We developed a simple classifier that roughly uses the same strategy as PDFBox, namely:

  • define a "mask" on the PDF documents ;
  • keep every text bloc within that mask, tag everything else as pollution.

Factories

Two factories are available in the classifiers registry: mask-classifier and multi-mask-classifier.

mask-classifier

The simplest form of mask classification.
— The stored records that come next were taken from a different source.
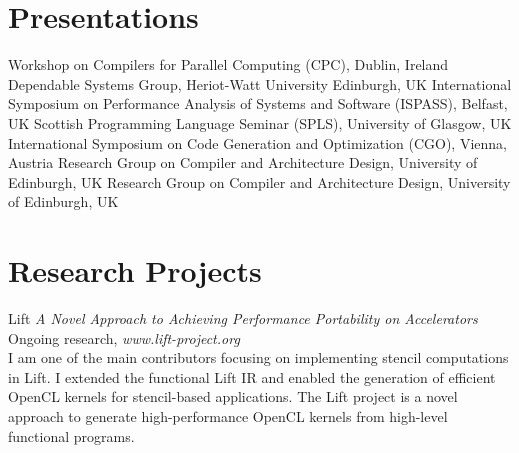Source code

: \documentclass[11pt,a4paper,sans]{moderncv}        %
\begin{document}
\section{Presentations}
					{}{}{}{}
                    {Workshop on Compilers for Parallel Computing (CPC), Dublin, Ireland}
					{}{}{}{}
                    {Dependable Systems Group, Heriot-Watt University Edinburgh, UK}
					{}{}{}{}
                    {International Symposium on Performance Analysis of Systems and Software (ISPASS), Belfast, UK}
					{}{}{}{}
                    {Scottish Programming Language Seminar (SPLS), University of Glasgow, UK}
					{}{}{}{}
                    {International Symposium on Code Generation and Optimization (CGO), Vienna, Austria}
					{}{}{}{}
					{Research Group on Compiler and Architecture Design, University of Edinburgh, UK}
					{}{}{}{}
					{Research Group on Compiler and Architecture Design, University of Edinburgh, UK}


\section{Research Projects}
    \cventry{}
                    {}{}{}{}{}


					{Lift}
					{\textit{A Novel Approach to Achieving Performance Portability on Accelerators}}{}{}
					{Ongoing research, \textit{www.lift-project.org}\\
					 I am one of the main contributors focusing on implementing stencil computations in Lift.
					 I extended the functional Lift IR and enabled the generation
					 of efficient OpenCL kernels for stencil-based applications.
					 The Lift project is a novel approach to generate high-performance OpenCL kernels
					 from high-level functional programs.\\
					}
\end{document}
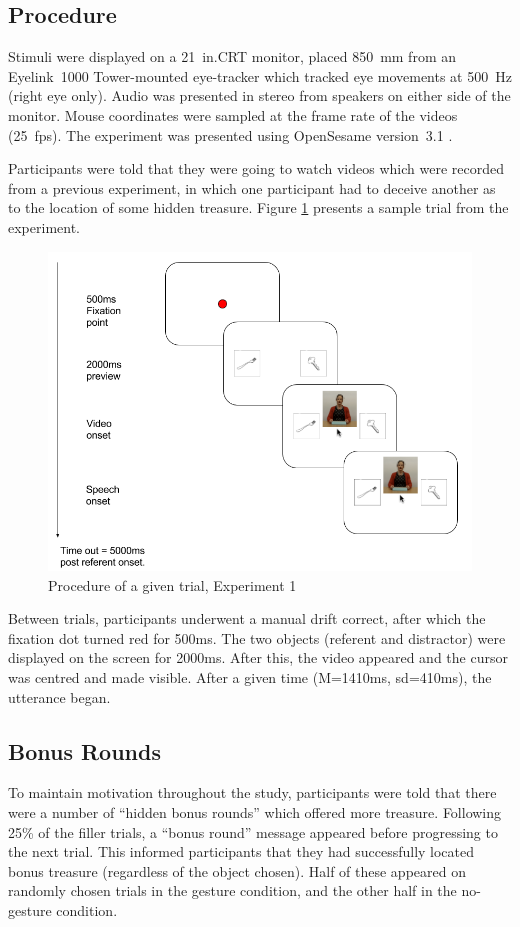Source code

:\documentclass[a4paper,man,natbib]{apa6}
\begin{document}
\subsection{Procedure}
Stimuli were displayed on a 21~in.\@ CRT monitor, placed 850~mm from an Eyelink~1000 Tower-mounted eye-tracker which tracked eye movements at 500~Hz (right eye only). 
Audio was presented in stereo from speakers on either side of the monitor. 
Mouse coordinates were sampled at the frame rate of the videos (25~fps). 
The experiment was presented using OpenSesame version~3.1 \citep{Mathot2012}.

Participants were told that they were going to watch videos which were recorded from a previous experiment, in which one participant had to deceive another as to the location of some hidden treasure. 
Figure \ref{fig:v1_trial} presents a sample trial from the experiment. 
\begin{figure}[Ht]
  \centering
	\includegraphics[width=\linewidth]{./img/e7_trial.png}
  \caption{Procedure of a given trial, Experiment 1}
  \label{fig:v1_trial}
\end{figure}
Between trials, participants underwent a manual drift correct, after which the fixation dot turned red for 500ms. 
The two objects (referent and distractor) were displayed on the screen for 2000ms.
After this, the video appeared and the cursor was centred and made visible.
After a given time (M=1410ms, sd=410ms), the utterance began. 

\subsection{Bonus Rounds}
To maintain motivation throughout the study, participants were told that there were a number of ``hidden bonus rounds'' which offered more treasure. 
Following 25\% of the filler trials, a ``bonus round'' message appeared before progressing to the next trial.
This informed participants that they had successfully located bonus treasure (regardless of the object chosen).
Half of these appeared on randomly chosen trials in the gesture condition, and the other half in the no-gesture condition.
\end{document}

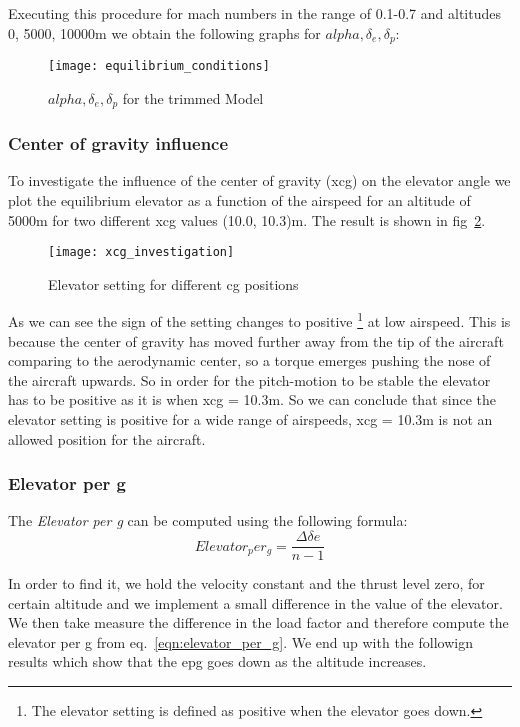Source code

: Executing this procedure for mach numbers in the range of 0.1-0.7 and altitudes
0, 5000, 10000m we obtain the following graphs for $alpha, \delta_e,\delta_p$:

\begin{figure}[H]
    \centering
    \texttt{[image: equilibrium\_conditions]}
    \caption{$alpha, \delta_e,\delta_p$ for the trimmed Model}
\label{fig:equilibrium_conditions}
\end{figure}


\subsubsection{Center of gravity influence}
To investigate the influence of the center of gravity (xcg) on the elevator
angle we plot the equilibrium elevator as a function of the airspeed for
an altitude of 5000m  for two different xcg values (10.0, 10.3)m. 
The result is shown in fig~\ref{fig:xcg_investigation}.

\begin{figure}[H]
    \centering
    \texttt{[image: xcg\_investigation]}
    \caption{Elevator setting for different cg positions}
    \label{fig:xcg_investigation}
\end{figure}

As we can see the sign of the setting changes to positive
\footnote{The elevator setting is defined as positive when the elevator goes
down.} at low airspeed. This is because the center of gravity has moved further
away from the tip of the aircraft comparing to the aerodynamic center, so a
torque emerges pushing the nose of the aircraft upwards. So in order for the
pitch-motion to be stable the elevator has to be positive as it is when xcg =
10.3m. So we can conclude that since the elevator setting is positive for a wide
range of airspeeds, xcg = 10.3m is not an allowed position for the
aircraft. 

\subsubsection{Elevator per g}
The \textit{Elevator per g} can be computed using the following formula:
\begin{equation}
    Elevator_per_g = \frac{\Delta \delta e}{n-1}
    \label{eqn:elevator_per_g}
\end{equation}

In order to find it, we hold the velocity constant and the thrust level zero,
for certain altitude and we implement a small difference in the value of the
elevator. We then take measure the difference in the load factor and therefore
compute the elevator per g from eq.~\ref{eqn:elevator_per_g}.  We end up with
the followign results which show that the epg goes down as the altitude
increases.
You define the mask, everything else is tagged as pollution.

PARAMETER DESCRIPTION
pipeline

The pipeline object

TYPE: Pipeline DEFAULT: None

name

The name of the component

TYPE: str DEFAULT: 'mask-classifier'

x0

The x0 coordinate of the mask

TYPE: float

y0

The y0 coordinate of the mask

TYPE: float

x1

The x1 coordinate of the mask

TYPE: float

y1

The y1 coordinate of the mask

TYPE: float

threshold

The threshold for the alignment

TYPE: float DEFAULT: 1.0

Examples

pipeline.add_pipe(
    "mask-classifier",
    name="classifier",
    config={
        "threshold": 0.9,
        "x0": 0.1,
        "y0": 0.1,
        "x1": 0.9,
        "y1": 0.9,
    },
)
[components.classifier]
@classifiers = "mask-classifier"
x0 = 0.1
y0 = 0.1
x1 = 0.9
y1 = 0.9
threshold = 0.9

multi-mask-classifier

A generalisation, wherein the user defines a number of regions.

The following configuration produces exactly the same classifier as mask.v1 example above.

Any bloc that is not part of a mask is tagged as pollution.

PARAMETER DESCRIPTION
pipeline

The pipeline object

TYPE: Pipeline DEFAULT: None

name

TYPE: str DEFAULT: 'multi-mask-classifier'

threshold

The threshold for the alignment

TYPE: float DEFAULT: 1.0

masks

The masks

TYPE: Box DEFAULT: {}

Examples

pipeline.add_pipe(
    "multi-mask-classifier",
    name="classifier",
    config={
        "threshold": 0.9,
        "mymask": {"x0": 0.1, "y0": 0.1, "x1": 0.9, "y1": 0.3, "label": "body"},
    },
)
[components.classifier]
@factory = "multi-mask-classifier"
threshold = 0.9

[components.classifier.mymask]
label = "body"
x0 = 0.1
y0 = 0.1
x1 = 0.9
y1 = 0.9

The following configuration defines a header region.

pipeline.add_pipe(
    "multi-mask-classifier",
    name="classifier",
    config={
        "threshold": 0.9,
        "body": {"x0": 0.1, "y0": 0.1, "x1": 0.9, "y1": 0.3, "label": "header"},
        "header": {"x0": 0.1, "y0": 0.3, "x1": 0.9, "y1": 0.9, "label": "body"},
    },
)
[components.classifier]
@factory = "multi-mask-classifier"
threshold = 0.9

[components.classifier.header]
label = "header"
x0 = 0.1
y0 = 0.1
x1 = 0.9
y1 = 0.3

[components.classifier.body]
label = "body"
x0 = 0.1
y0 = 0.3
x1 = 0.9
y1 = 0.9